### [PROBLEM]
Only the lines holding the string "kedua" are needed; copy each of them from the data.

(Records drawn from a dataset)
------------------------------------
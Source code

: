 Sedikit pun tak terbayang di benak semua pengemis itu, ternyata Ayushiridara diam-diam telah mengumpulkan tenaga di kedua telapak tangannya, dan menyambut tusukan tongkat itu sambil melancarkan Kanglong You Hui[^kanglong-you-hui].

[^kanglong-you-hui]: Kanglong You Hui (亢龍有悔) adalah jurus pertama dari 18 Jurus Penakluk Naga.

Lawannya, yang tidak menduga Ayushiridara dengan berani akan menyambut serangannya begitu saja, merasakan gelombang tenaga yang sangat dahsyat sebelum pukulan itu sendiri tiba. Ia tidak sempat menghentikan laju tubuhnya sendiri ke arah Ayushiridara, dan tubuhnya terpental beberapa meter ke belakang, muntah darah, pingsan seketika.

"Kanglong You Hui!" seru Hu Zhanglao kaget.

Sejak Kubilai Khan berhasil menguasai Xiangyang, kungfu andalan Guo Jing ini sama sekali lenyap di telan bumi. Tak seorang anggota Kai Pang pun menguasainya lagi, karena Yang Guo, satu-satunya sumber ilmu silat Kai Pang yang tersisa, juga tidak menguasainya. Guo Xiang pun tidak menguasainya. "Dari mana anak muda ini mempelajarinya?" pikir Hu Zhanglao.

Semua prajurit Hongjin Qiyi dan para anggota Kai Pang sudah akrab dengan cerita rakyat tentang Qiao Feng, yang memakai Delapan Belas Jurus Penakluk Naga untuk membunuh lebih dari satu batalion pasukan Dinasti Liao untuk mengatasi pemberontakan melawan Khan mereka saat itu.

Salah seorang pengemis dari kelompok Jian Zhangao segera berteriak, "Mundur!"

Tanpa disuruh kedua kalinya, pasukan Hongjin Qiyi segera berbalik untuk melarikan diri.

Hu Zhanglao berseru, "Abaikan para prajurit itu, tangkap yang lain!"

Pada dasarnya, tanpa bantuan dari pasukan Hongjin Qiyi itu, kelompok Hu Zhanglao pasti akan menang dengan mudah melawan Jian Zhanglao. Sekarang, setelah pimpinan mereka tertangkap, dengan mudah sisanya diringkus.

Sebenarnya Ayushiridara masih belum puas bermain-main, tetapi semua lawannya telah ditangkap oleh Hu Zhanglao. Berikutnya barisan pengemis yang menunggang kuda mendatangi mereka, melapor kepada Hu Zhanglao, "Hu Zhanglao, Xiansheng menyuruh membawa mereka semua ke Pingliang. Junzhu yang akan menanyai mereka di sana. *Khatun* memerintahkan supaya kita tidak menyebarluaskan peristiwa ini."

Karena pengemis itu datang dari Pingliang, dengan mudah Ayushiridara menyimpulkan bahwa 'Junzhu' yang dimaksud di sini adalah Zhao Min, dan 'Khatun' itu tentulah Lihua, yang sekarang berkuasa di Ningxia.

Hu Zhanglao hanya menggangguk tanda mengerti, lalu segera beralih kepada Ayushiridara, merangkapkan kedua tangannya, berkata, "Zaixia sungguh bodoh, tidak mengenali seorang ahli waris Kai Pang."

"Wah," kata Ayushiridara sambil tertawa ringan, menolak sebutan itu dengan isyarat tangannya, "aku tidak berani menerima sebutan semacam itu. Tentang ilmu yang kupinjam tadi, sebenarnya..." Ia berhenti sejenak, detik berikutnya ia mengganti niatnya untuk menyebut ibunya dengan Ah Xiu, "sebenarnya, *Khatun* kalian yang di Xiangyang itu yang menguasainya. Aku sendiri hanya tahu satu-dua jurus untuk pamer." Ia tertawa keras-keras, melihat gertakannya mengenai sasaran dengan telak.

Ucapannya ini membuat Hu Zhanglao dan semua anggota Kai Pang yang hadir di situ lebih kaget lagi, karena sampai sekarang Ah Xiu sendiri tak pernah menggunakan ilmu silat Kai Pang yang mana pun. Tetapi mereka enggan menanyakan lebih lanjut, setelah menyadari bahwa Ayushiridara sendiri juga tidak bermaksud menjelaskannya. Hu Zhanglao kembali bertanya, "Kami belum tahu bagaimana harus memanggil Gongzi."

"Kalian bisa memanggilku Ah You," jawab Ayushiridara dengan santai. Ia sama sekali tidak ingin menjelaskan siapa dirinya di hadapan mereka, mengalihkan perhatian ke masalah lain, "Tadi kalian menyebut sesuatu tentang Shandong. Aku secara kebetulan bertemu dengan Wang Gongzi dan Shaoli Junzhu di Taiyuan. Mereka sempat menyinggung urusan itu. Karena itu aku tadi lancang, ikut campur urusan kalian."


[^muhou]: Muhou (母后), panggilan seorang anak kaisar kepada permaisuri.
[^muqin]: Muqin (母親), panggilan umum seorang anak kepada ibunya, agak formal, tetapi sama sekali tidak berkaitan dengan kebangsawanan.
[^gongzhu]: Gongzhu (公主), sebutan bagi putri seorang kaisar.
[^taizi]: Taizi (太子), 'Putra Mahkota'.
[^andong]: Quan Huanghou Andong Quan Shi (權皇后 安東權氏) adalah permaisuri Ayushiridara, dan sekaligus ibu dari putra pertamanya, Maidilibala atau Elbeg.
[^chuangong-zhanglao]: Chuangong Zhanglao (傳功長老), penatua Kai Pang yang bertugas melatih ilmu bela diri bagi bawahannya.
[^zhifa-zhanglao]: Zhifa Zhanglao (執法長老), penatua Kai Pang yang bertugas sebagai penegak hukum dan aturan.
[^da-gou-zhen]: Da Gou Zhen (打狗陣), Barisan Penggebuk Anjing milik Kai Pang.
------------------------------------
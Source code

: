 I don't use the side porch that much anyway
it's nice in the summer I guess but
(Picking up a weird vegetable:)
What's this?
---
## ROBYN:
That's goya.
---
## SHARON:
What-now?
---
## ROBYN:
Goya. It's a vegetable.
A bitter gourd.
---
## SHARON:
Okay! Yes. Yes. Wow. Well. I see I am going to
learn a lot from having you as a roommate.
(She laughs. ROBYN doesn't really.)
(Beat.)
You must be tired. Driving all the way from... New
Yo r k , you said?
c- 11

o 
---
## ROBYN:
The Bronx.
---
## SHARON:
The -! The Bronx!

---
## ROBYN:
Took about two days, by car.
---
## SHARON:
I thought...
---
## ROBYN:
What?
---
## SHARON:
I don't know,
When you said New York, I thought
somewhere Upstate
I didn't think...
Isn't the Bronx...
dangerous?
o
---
------------------------------------
### [SOLUTION]
: Sedikit pun tak terbayang di benak semua pengemis itu, ternyata Ayushiridara diam-diam telah mengumpulkan tenaga di kedua telapak tangannya, dan menyambut tusukan tongkat itu sambil melancarkan Kanglong You Hui[^kanglong-you-hui].
Tanpa disuruh kedua kalinya, pasukan Hongjin Qiyi segera berbalik untuk melarikan diri.
Hu Zhanglao hanya menggangguk tanda mengerti, lalu segera beralih kepada Ayushiridara, merangkapkan kedua tangannya, berkata, "Zaixia sungguh bodoh, tidak mengenali seorang ahli waris Kai Pang."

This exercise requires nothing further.